A couple of months later, Guo was on a business trip in Liuzhou, Guangxi, when he became acquainted with another woman. He would convince this victim to go to the mountainous areas in Xincheng County, where, after having sex with her, he would strangle her to death. In March 1996, while on another business trip to Yizhou, he met another woman and coerced her in a similar manner to visit the Shangkundong Mountain near Hechi, where he strangled her after having sex.

After killing three more victims in different parts of Guizhou and Guangxi, Guo settled on finding easily-accessible victims in Duyun. Among the first of them was a 13-year-old mentally ill student who was lured from the train station and towards the mountains, where she was strangled after having sex with Guo. On May 15, 2000, he lured a student to an isolated pavilion near a government office building and offered to have sex with her. The student refused, causing Guo to grab her neck with both hands and strangle her into unconsciousness. Thinking that she was dead, he moved the student to a nearby ditch, but she was found in time and driven to the hospital, where she soon recovered from her injuries.

===Investigation===
As the bodies continued to pile up, forensic doctors deduced that most of the victims, who were presumed to be predominantly prostitutes from neighboring provinces, were sexually assaulted and killed in a similar manner, indicating a possible serial killer was active in the area. Using this information, investigators started looking into any previously convicted sex offenders and organized stake-outs at the railway station and other areas frequented by prostitutes and vulnerable young women.

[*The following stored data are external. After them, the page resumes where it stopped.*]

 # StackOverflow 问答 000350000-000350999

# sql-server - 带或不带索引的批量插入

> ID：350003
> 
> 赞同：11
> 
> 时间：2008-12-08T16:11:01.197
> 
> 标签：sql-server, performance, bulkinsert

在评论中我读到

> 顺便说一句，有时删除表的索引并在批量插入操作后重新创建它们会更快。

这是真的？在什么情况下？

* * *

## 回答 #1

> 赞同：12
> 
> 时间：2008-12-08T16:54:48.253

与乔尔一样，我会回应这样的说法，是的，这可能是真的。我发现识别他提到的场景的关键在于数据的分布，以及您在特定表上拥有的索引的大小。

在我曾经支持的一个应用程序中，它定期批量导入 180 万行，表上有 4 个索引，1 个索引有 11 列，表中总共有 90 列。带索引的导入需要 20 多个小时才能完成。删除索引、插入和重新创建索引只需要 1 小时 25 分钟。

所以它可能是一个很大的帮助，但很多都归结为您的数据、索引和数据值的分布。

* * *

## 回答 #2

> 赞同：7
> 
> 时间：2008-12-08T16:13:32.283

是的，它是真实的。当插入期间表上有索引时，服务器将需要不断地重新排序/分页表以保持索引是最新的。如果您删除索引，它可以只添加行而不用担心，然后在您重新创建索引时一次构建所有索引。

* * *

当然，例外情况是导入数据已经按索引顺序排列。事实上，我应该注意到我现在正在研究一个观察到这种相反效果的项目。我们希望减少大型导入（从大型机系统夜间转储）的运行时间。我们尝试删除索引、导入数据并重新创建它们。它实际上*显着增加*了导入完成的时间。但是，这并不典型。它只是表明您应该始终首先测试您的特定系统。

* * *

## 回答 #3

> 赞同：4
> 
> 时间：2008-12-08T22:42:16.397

==Arrest, trial, and execution==
In the early hours of November 26, 2000, Guo struck up a conversation with a 27-year-old woman at the Duyun Railway Station, as he had recognized her playing at the local mahjong hall a couple of days prior. After chatting for a bit, he invited her over to his house to play, to which the woman agreed. Along the way, Guo claimed that he had divorced his wife and had rented an apartment, but in order to prevent the landlord from finding out that he had visitors, he had to bring her in from a back door. When they arrived in the mountainous area, he suddenly changed his demeanor and ordered her to undress. After having sex with her, Guo attempted to strangle her, but the woman managed to fight back and free herself from his grasp. To his surprise, she did not run away and even offered him a cigarette, telling him that killing her would do him no good and that it would not help with his life struggles. Impressed by her bravery, he took the cigarette, but while Guo was lighting it up, the woman managed to run away and tell what had happened to her friends the following day. This information was relayed to the authorities, who started investigating every man matching the description provided by the surviving victim.

On May 8, 2001, Guo was arrested by police officers while walking on the street. Shortly after his arrest, investigators obtained several blood samples and sent them for testing, with almost all of them returning positive matches with forensic evidence found at the crime scenes. In the meantime, Guo openly confessed all of his crimes to the investigators, claiming that he had killed 14 women in Duyun, Liuzhou, Guiding County, Hechi, and other places. He also bragged that his case overshadowed notorious killers like Zhang Jun and Zhang Ziqiang, and that Jame Gumb from The Silence of the Lambs could not compare with him. Later on, however, he would claim in a much more apologetic manner that he knew that technology would catch up to him and that he could not stop himself from killing.

In October 2001, Guo was convicted on all counts by the Qiannan Intermediate People's Court and sentenced to death. He refused to appeal his sentence and was executed on January 13, 2002, at the execution ground in Duyun. His alleged last words were, "I want to see my wife again. She has always been good to me, and I am sorry for her and my son."